Sachdeskriptor: Bücherei / Volksbildungsverein

Dieser Aufsatz ist ein Teil des noch unveröffentlichten autobiographischen Nachlaßwerkes des verstorbenen Verfassers, der, als Direktor des Kunstgewerblichen Staatsmuseums und langjähriger Präsident des Wiener Volksbildungsvereines weit bekannt, als Mitbegründer und Organisator unseres neutralen Volksbildungswesens sich unvergängliche Verdienste erworben hat.

 

Von Jugend auf hatte ich lebhaftes Interesse an den meinem Lebenskreis fernstehenden breiten Volksschichten, die man mit dem harten, ungerechten Wort „untere Klassen“ zu bezeichnen pflegte und die nur allzu viele für minderwertig, für keines höheren Aufschwunges fähig hielten. Wie tief diese Anschauung sogar vor einem halben Jahrhundert in den herrschenden Klassen festgewurzelt war, bewiesen mir Äußerungen eines damals an hoher Stelle in Wien gestandenen altliberalen Mannes, den ich für das von mir im Jahre 1886 begonnene Wiener Volksbildungswerk zu interessieren suchte. Er klopfte mir herablassend auf die Schulter und sagte: „Volksbüchereien wollen Sie errichten und volkstümliche wissenschaftliche und künstlerische Vorträge veranstalten? Sie sind ein jugendlicher Phantast und Schwärmer, kennen aber das Volk nicht; die wollen und brauchen nicht mehr als halbwegs auskömmlichen Lohn, Wein und Bier, Wurstelprater und Heurigenmusik und für die Bildung das „Illustrierte Wiener Extrablatt"." Als ich nach einem Jahre mit unserem ersten Bericht über die erzielten großen Erfolge zu ihm kam, die er nicht in Abrede stellen konnte, sagte er mir immerhin ganz wohlwollend: „Jetzt werden Sie glauben, daß Sie der Gescheitere gewesen sind! Ich aber kenne unser Volk besser und sage Ihnen: die Sache wird sich nicht halten."

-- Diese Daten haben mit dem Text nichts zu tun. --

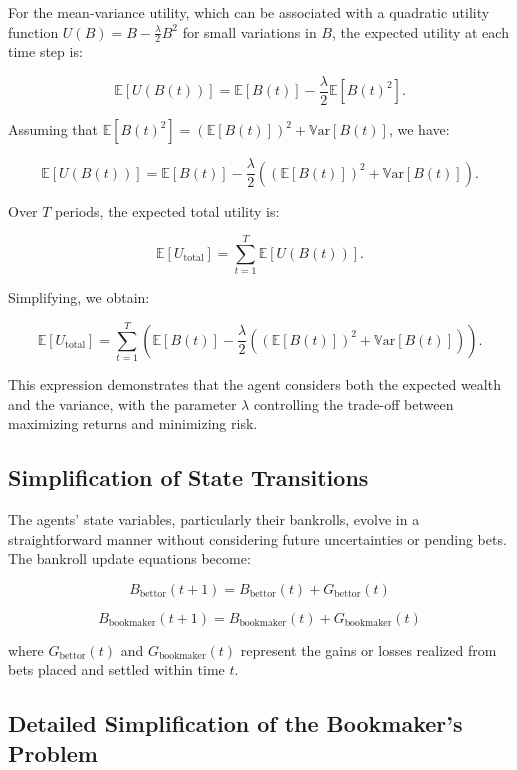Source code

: For the mean-variance utility, which can be associated with a quadratic utility function \( U(B) = B - \frac{ \lambda }{ 2 } B^2 \) for small variations in \( B \), the expected utility at each time step is:

\[
\mathbb{E}[ U(B(t)) ] = \mathbb{E}[ B(t) ] - \frac{ \lambda }{ 2 } \mathbb{E}[ B(t)^2 ].
\]

Assuming that \( \mathbb{E}[ B(t)^2 ] = \left( \mathbb{E}[ B(t) ] \right)^2 + \mathbb{V}\mathrm{ar}[ B(t) ] \), we have:

\[
\mathbb{E}[ U(B(t)) ] = \mathbb{E}[ B(t) ] - \frac{ \lambda }{ 2 } \left( \left( \mathbb{E}[ B(t) ] \right)^2 + \mathbb{V}\mathrm{ar}[ B(t) ] \right).
\]

Over \( T \) periods, the expected total utility is:

\[
\mathbb{E}[ U_{\text{total}} ] = \sum_{t=1}^{T} \mathbb{E}[ U(B(t)) ].
\]

Simplifying, we obtain:

\[
\mathbb{E}[ U_{\text{total}} ] = \sum_{t=1}^{T} \left( \mathbb{E}[ B(t) ] - \frac{ \lambda }{ 2 } \left( \left( \mathbb{E}[ B(t) ] \right)^2 + \mathbb{V}\mathrm{ar}[ B(t) ] \right) \right).
\]

This expression demonstrates that the agent considers both the expected wealth and the variance, with the parameter \( \lambda \) controlling the trade-off between maximizing returns and minimizing risk.

\subsection{Simplification of State Transitions}

The agents' state variables, particularly their bankrolls, evolve in a straightforward manner without considering future uncertainties or pending bets. The bankroll update equations become:

\[
B_{\text{bettor}}(t+1) = B_{\text{bettor}}(t) + G_{\text{bettor}}(t)
\]

\[
B_{\text{bookmaker}}(t+1) = B_{\text{bookmaker}}(t) + G_{\text{bookmaker}}(t)
\]

where \( G_{\text{bettor}}(t) \) and \( G_{\text{bookmaker}}(t) \) represent the gains or losses realized from bets placed and settled within time \( t \).


\subsection{Detailed Simplification of the Bookmaker's Problem}

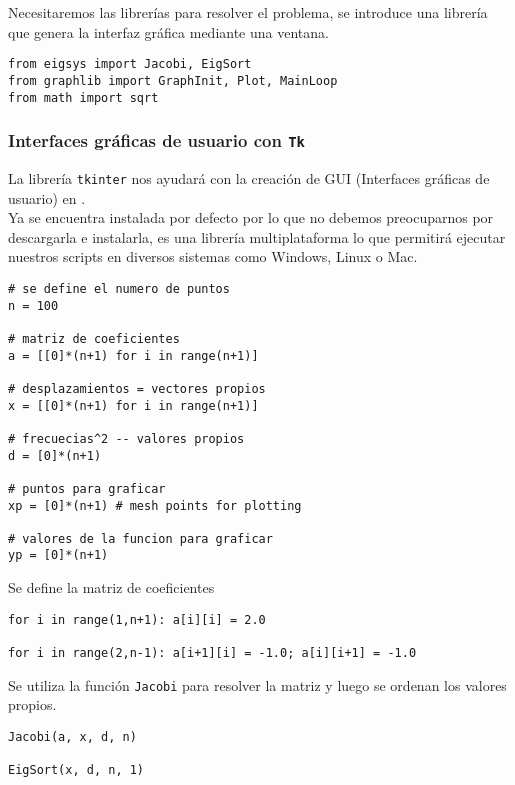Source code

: \begin{frame}[fragile]
Necesitaremos las librerías para resolver el problema, se introduce una librería que genera la interfaz gráfica mediante una ventana.
\begin{lstlisting}[basicstyle=\linespread{0.9}\ttfamily\normalsize, columns=fullflexible]
from eigsys import Jacobi, EigSort
from graphlib import GraphInit, Plot, MainLoop
from math import sqrt
\end{lstlisting}
\end{frame}
\begin{frame}
\frametitle{Interfaces gráficas de usuario con \texttt{Tk}}
La librería \texttt{tkinter} nos ayudará con la creación de GUI (Interfaces gráficas de usuario) en \python.
\\
\bigskip
Ya se encuentra instalada por defecto por lo que no debemos preocuparnos por descargarla e instalarla, es una librería multiplataforma lo que permitirá ejecutar nuestros scripts en diversos sistemas como Windows, Linux o Mac.
\end{frame}
\begin{frame}[fragile]
\begin{lstlisting}[basicstyle=\linespread{0.9}\ttfamily\normalsize, columns=fullflexible]
# se define el numero de puntos
n = 100

# matriz de coeficientes
a = [[0]*(n+1) for i in range(n+1)]

# desplazamientos = vectores propios
x = [[0]*(n+1) for i in range(n+1)]

# frecuecias^2 -- valores propios
d = [0]*(n+1)

# puntos para graficar
xp = [0]*(n+1) # mesh points for plotting

# valores de la funcion para graficar
yp = [0]*(n+1)
\end{lstlisting}
\end{frame}
\begin{frame}[fragile]
Se define la matriz de coeficientes
\\
\medskip
\begin{lstlisting}[basicstyle=\linespread{0.9}\ttfamily\normalsize, columns=fullflexible]
for i in range(1,n+1): a[i][i] = 2.0

for i in range(2,n-1): a[i+1][i] = -1.0; a[i][i+1] = -1.0
\end{lstlisting}
\end{frame}
\begin{frame}[fragile]
Se utiliza la función \texttt{Jacobi} para resolver la matriz y luego se ordenan los valores propios.
\\
\medskip
\begin{lstlisting}[basicstyle=\linespread{0.9}\ttfamily\normalsize, columns=fullflexible]
Jacobi(a, x, d, n)

EigSort(x, d, n, 1)
\end{lstlisting}
\end{frame}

Die Sache hat sich gehalten, und zwar in einem Maße, wie es selbst die großen Optimisten in unserem Kreis nicht für möglich gehalten hätten!

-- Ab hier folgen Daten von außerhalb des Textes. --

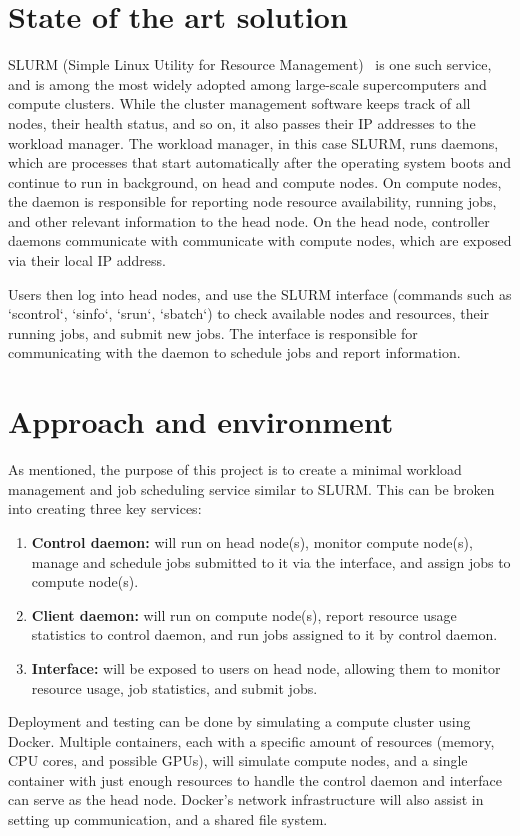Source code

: \documentclass[letterpaper, 11pt]{article}
\begin{document}
\section{State of the art solution}
SLURM (Simple Linux Utility for Resource Management)~\cite{yoo2003slurm} is one such service, and is among the most widely 
adopted among large-scale supercomputers and compute clusters.
While the cluster management software keeps track of all nodes, their health status, and so on, it also passes their IP 
addresses to the workload manager.
The workload manager, in this case SLURM, runs daemons, which are processes that start automatically after 
the operating system boots and continue to run in background, on head and compute nodes.
On compute nodes, the daemon is responsible for reporting node resource availability, running jobs, and other relevant
information to the head node.
On the head node, controller daemons communicate with communicate with compute nodes, which are exposed via their local IP 
address.

Users then log into head nodes, and use the SLURM interface (commands such as `scontrol`, `sinfo`, `srun`, `sbatch`) to check
available nodes and resources, their running jobs, and submit new jobs.
The interface is responsible for communicating with the daemon to schedule jobs and report information.

\section{Approach and environment}
As mentioned, the purpose of this project is to create a minimal workload management and job scheduling service similar to
SLURM. This can be broken into creating three key services:

\begin{enumerate}
  \item \textbf{Control daemon:} will run on head node(s), monitor compute node(s), manage and schedule jobs submitted to it via
    the interface, and assign jobs to compute node(s).
  \item \textbf{Client daemon:} will run on compute node(s), report resource usage statistics to control daemon, and run jobs
    assigned to it by control daemon.
  \item \textbf{Interface:} will be exposed to users on head node, allowing them to monitor resource usage, job statistics, and
    submit jobs.
\end{enumerate}

Deployment and testing can be done by simulating a compute cluster using Docker.
Multiple containers, each with a specific amount of resources (memory, CPU cores, and possible GPUs), will simulate compute
nodes, and a single container with just enough resources to handle the control daemon and interface can serve as the head node.
Docker's network infrastructure will also assist in setting up communication, and a shared file system.
\end{document}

Das liberale Bürgertum, dessen Herrschaftsbeginn in meine Jugend fiel, hat sich viel darauf zugute getan, daß die Durchsetzung der allgemeinen achtjährigen Schulpflicht vor allem seiner politischen Einflußnahme zuzuschreiben war. Dieses Verdienst soll nicht geschmälert werden; die Verjüngung und Erstarkung Österreichs, die nach 1866 einsetzte, war zweifellos zum großen Teil jener liberal-bürgerlichen Schulreform mit zu verdanken. Aber man übersah in jenen selbstbewußten, trotz allem weltfremden und doktrinären Zeiten, daß die obligatorische Schulpflicht nur dann wirklich heilbringend sein kann, wenn sich für alle jene, die keine höheren Schulen besuchen können, an den Volkschulunterricht ein mehrjähriger Fortbildungsunterricht obligatorisch anschließt. Aber die Forderung nach der Schaffung mehrjährigen Fortbildungsunterrichtes im Anschluß an die Volksschule drang leider damals in Österreich nicht durch. Es mag sein, daß dieser Widerstand von den kapitalitisch-industriellen Kreisen, die an der Aufrechterhaltung der Jugendarbeit in den Betrieben stark interessiert waren, gefördert wurde. Erst spät und nur widerstrebend wurde die mehrseitige große Gefahr des bisherigen Zustandes erkannt. Dieser Widerstand kam eben daher, daß die herrschenden Klassen die nicht herrschenden für Menschen „minderer Ordnung und minderen Rechtes" hielten, gering befähigt zu geistiger Erhebung, aber auch für gefährlich, wenn sie hätten gehoben werden können. Vielen erschien ihre Niederhaltung als Gewähr der Möglichkeit, sie leichter beherrschen, die Entwicklung ihres Gemeinschaftsgefühles und ihrer Ansprüche ans Leben hintanhalten zu können. Nur auf diese Weise glaubte man auch ihre Arbeitskraft im Interesse der Wirtschaft und damit der Konservierung der überkommenen Gesellschaftsordnung ungehindert verwerten zu können.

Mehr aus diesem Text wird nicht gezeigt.